Shulman’s qualities of a signature pedagogy, arranged as a grid, might look like this. Signature_pedagogy_representation_2 The more I thought about it, the more interesting this representation of Shulman’s ideas became, because it’s easy to take Shulman’s descriptions as static qualities of his concept.  But as he has described a number of time elsewhere, they’re not static at all.  In fact they represent qualities that are constantly in tension, constantly interrogated, constantly morphing.  As Shulman points out in a keynote address, ‘the “signature pedagogies of the professions,” are not eternal and unchanging. Even though they seem remarkably stable at any one point in time, they are always subject to change as conditions in the practice of the profession itself and in the institutions that provide professional service or care undergo larger societal change.’

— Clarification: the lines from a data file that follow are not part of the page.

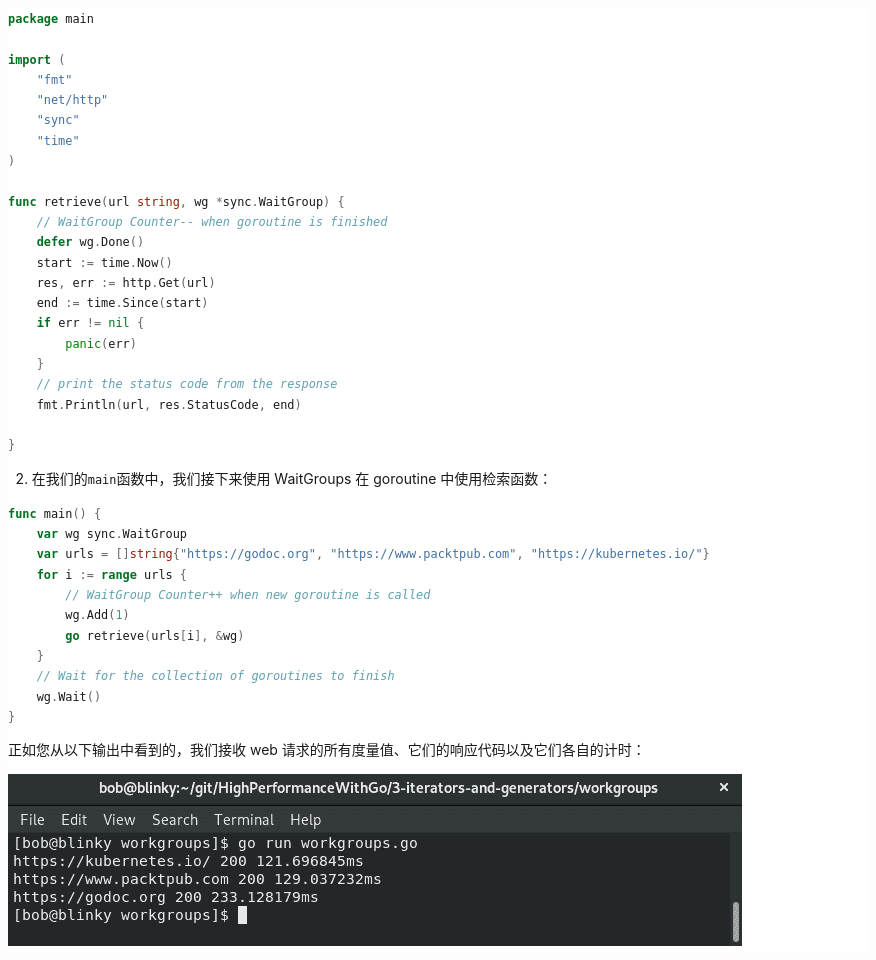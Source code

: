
 ```go
package main

import (
    "fmt"
    "net/http"
    "sync"
    "time"
) 

func retrieve(url string, wg *sync.WaitGroup) {
    // WaitGroup Counter-- when goroutine is finished
    defer wg.Done() 
    start := time.Now()
    res, err := http.Get(url)
    end := time.Since(start)
    if err != nil {
        panic(err)
    } 
    // print the status code from the response
    fmt.Println(url, res.StatusCode, end) 

} 
```

2.  在我们的`main`函数中，我们接下来使用 WaitGroups 在 goroutine 中使用检索函数：

```go
func main() {
    var wg sync.WaitGroup
    var urls = []string{"https://godoc.org", "https://www.packtpub.com", "https://kubernetes.io/"}
    for i := range urls {
        // WaitGroup Counter++ when new goroutine is called
        wg.Add(1) 
        go retrieve(urls[i], &wg)
    }
    // Wait for the collection of goroutines to finish 
    wg.Wait()
} 
```

正如您从以下输出中看到的，我们接收 web 请求的所有度量值、它们的响应代码以及它们各自的计时：

![](img/c1cffc7b-dea6-45b7-a6b8-033b614b03e3.png)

So the surface structure is in tension with the deep structure, because if underlying intentions change, that affects surface.  Surface structure, though is often the only observable way of understanding deep structure, eg for students working through the curriculum. Tacit and deep structures seem to be the same, but they’re not: tacit refers to values which feed into surface, but can change surface as well; and the effect of surface on others (eg teacher realising that certain forms of teaching are having certain effects on students) can change values. The shadow structure is in constant tension with all other three. 

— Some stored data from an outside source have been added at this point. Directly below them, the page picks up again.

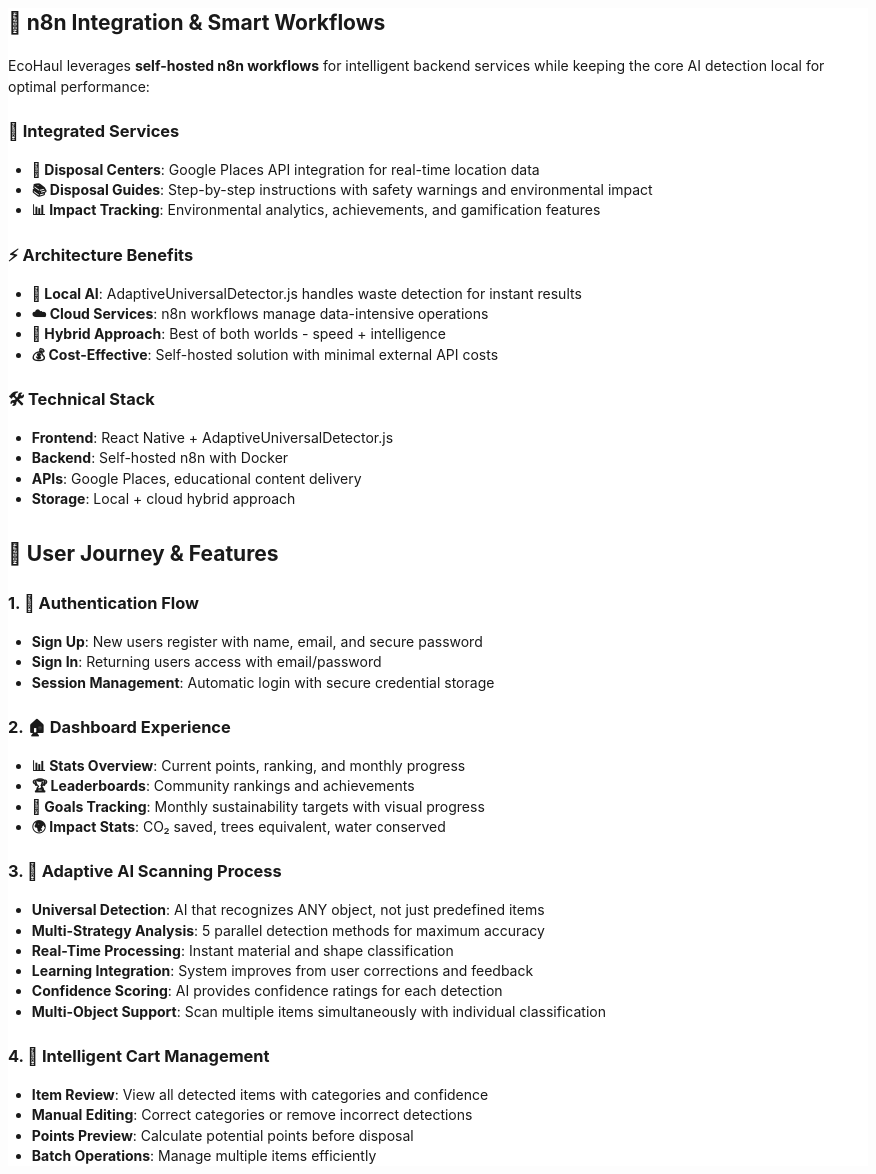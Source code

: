 ## 🤖 n8n Integration & Smart Workflows

EcoHaul leverages **self-hosted n8n workflows** for intelligent backend services while keeping the core AI detection local for optimal performance:

### 🎯 **Integrated Services**
- **📍 Disposal Centers**: Google Places API integration for real-time location data
- **📚 Disposal Guides**: Step-by-step instructions with safety warnings and environmental impact
- **📊 Impact Tracking**: Environmental analytics, achievements, and gamification features

### ⚡ **Architecture Benefits**
- **🧠 Local AI**: AdaptiveUniversalDetector.js handles waste detection for instant results
- **☁️ Cloud Services**: n8n workflows manage data-intensive operations
- **🔄 Hybrid Approach**: Best of both worlds - speed + intelligence
- **💰 Cost-Effective**: Self-hosted solution with minimal external API costs

### 🛠️ **Technical Stack**
- **Frontend**: React Native + AdaptiveUniversalDetector.js
- **Backend**: Self-hosted n8n with Docker
- **APIs**: Google Places, educational content delivery
- **Storage**: Local + cloud hybrid approach

## 🎯 User Journey & Features

### 1. 🔐 Authentication Flow
- **Sign Up**: New users register with name, email, and secure password
- **Sign In**: Returning users access with email/password
- **Session Management**: Automatic login with secure credential storage

### 2. 🏠 Dashboard Experience
- **📊 Stats Overview**: Current points, ranking, and monthly progress
- **🏆 Leaderboards**: Community rankings and achievements
- **🎯 Goals Tracking**: Monthly sustainability targets with visual progress
- **🌍 Impact Stats**: CO₂ saved, trees equivalent, water conserved

### 3. 🧠 Adaptive AI Scanning Process
- **Universal Detection**: AI that recognizes ANY object, not just predefined items
- **Multi-Strategy Analysis**: 5 parallel detection methods for maximum accuracy
- **Real-Time Processing**: Instant material and shape classification
- **Learning Integration**: System improves from user corrections and feedback
- **Confidence Scoring**: AI provides confidence ratings for each detection
- **Multi-Object Support**: Scan multiple items simultaneously with individual classification

### 4. 🛒 Intelligent Cart Management
- **Item Review**: View all detected items with categories and confidence
- **Manual Editing**: Correct categories or remove incorrect detections
- **Points Preview**: Calculate potential points before disposal
- **Batch Operations**: Manage multiple items efficiently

OK, now compare as a similar quadrant to Shulman’s descriptions of signature pedagogies the quadrant of qualities needed for transformation of legal pedagogy.  Overlay the quarters of the quadrants, one on the other, and you begin to see interesting convergences. Experiential learning is similar to the surface structure of a pedagogy: it’s the way the pedagogy is embodied in the world.  And I hold that there needs to be more of this in legal pedagogy — the pedagogy of engagement, to adopt another of Shulman’s terms.  Technology might seem to have no relation to deep structure, but actually technology often provides the deep structure for our activities.  How much of what we do is governed by the availability, shape and structure of books, the availability & quality of wireless comms, the shape of a room and available teaching/learning furniture within it, and so on…?  Tacit structure and ethics map easily onto each other — there’s an obvious synergy there.  As for shadow structure onto collaboration — surely no relation there? But I would say there most definitely was, because the shadow structure that haunts legal pedagogy, that is absent most, is not experiential, ethical or technological learning — it’s collaborative learning. At all levels throughout law schools we’ve barely begun to engage with collaboration, either with our students, with each other as staff in / between our law schools, between institutions, between academic and professional learning, between professions. 

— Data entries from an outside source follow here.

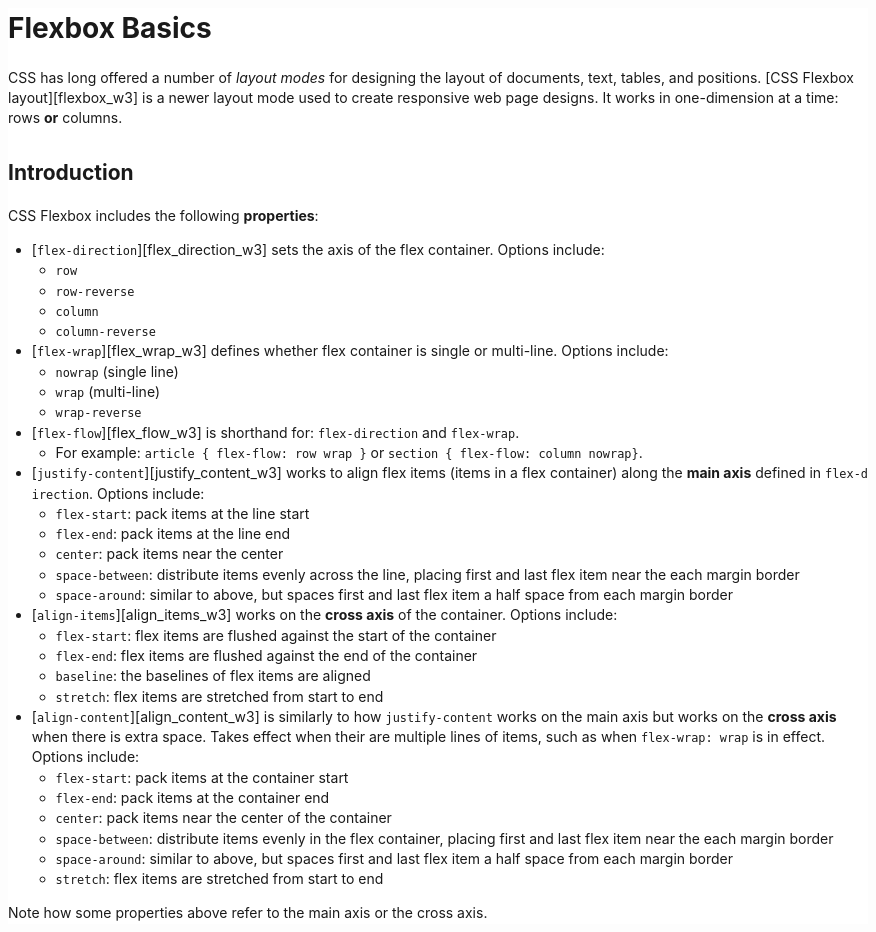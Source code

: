 # Flexbox Basics

CSS has long offered a number of *layout modes* for designing the layout of documents, text, tables, and positions.
[CSS Flexbox layout][flexbox_w3] is a newer layout mode used to create responsive web page designs.
It works in one-dimension at a time: rows **or** columns.

## Introduction

CSS Flexbox includes the following **properties**:

- [`flex-direction`][flex_direction_w3] sets the axis of the flex container. Options include:
    - `row`
    - `row-reverse`
    - `column`
    - `column-reverse`
- [`flex-wrap`][flex_wrap_w3] defines whether flex container is single or multi-line. Options include:
    - `nowrap` (single line)
    - `wrap` (multi-line)
    - `wrap-reverse`
- [`flex-flow`][flex_flow_w3] is shorthand for: `flex-direction` and `flex-wrap`.
    - For example: `article { flex-flow: row wrap }` or `section { flex-flow: column nowrap}`.
- [`justify-content`][justify_content_w3] works to align flex items (items in a flex container) along the **main axis** defined in `flex-direction`. Options include:
    - `flex-start`: pack items at the line start
    - `flex-end`: pack items at the line end
    - `center`: pack items near the center
    - `space-between`: distribute items evenly across the line, placing first and last flex item near the each margin border
    - `space-around`: similar to above, but spaces first and last flex item a half space from each margin border
- [`align-items`][align_items_w3] works on the **cross axis** of the container. Options include:
    - `flex-start`: flex items are flushed against the start of the container
    - `flex-end`: flex items are flushed against the end of the container
    - `baseline`: the baselines of flex items are aligned 
    - `stretch`: flex items are stretched from start to end
- [`align-content`][align_content_w3] is similarly to how `justify-content` works on the main axis but works on the **cross axis** when there is extra space.
Takes effect when their are multiple lines of items, such as when `flex-wrap: wrap` is in effect. Options include:
    - `flex-start`: pack items at the container start
    - `flex-end`: pack items at the container end
    - `center`: pack items near the center of the container
    - `space-between`: distribute items evenly in the flex container, placing first and last flex item near the each margin border
    - `space-around`: similar to above, but spaces first and last flex item a half space from each margin border
    - `stretch`: flex items are stretched from start to end

Note how some properties above refer to the main axis or the cross axis.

This final correlation, of course, must lead me to make a category distinction — Shulman’s is what might be termed a meta-description of the patterns that any established signature pedagogy anywhere, anytime can take.  The four qualities above are a description of the qualities I would hold that are required to transform a pedagogy, including a signature pedagogy.  In that respect it’s more historically bounded, referring to specific pedagogies in a specific discipline, at a specific time.  Where Shulman provides a toolset of analytics with which to dissect a signature pedagogy, I’m providing a set of value-laden tools to transform legal pedagogy.  Two quite different purposes, but with strong underlying intentionality that’s quite similar. 

That was what I was saying in my session at LILAC.  And that’s one of the ways that the wiki can go — with analysis, with narrative, and — like LILAC itself — with a collaborative community.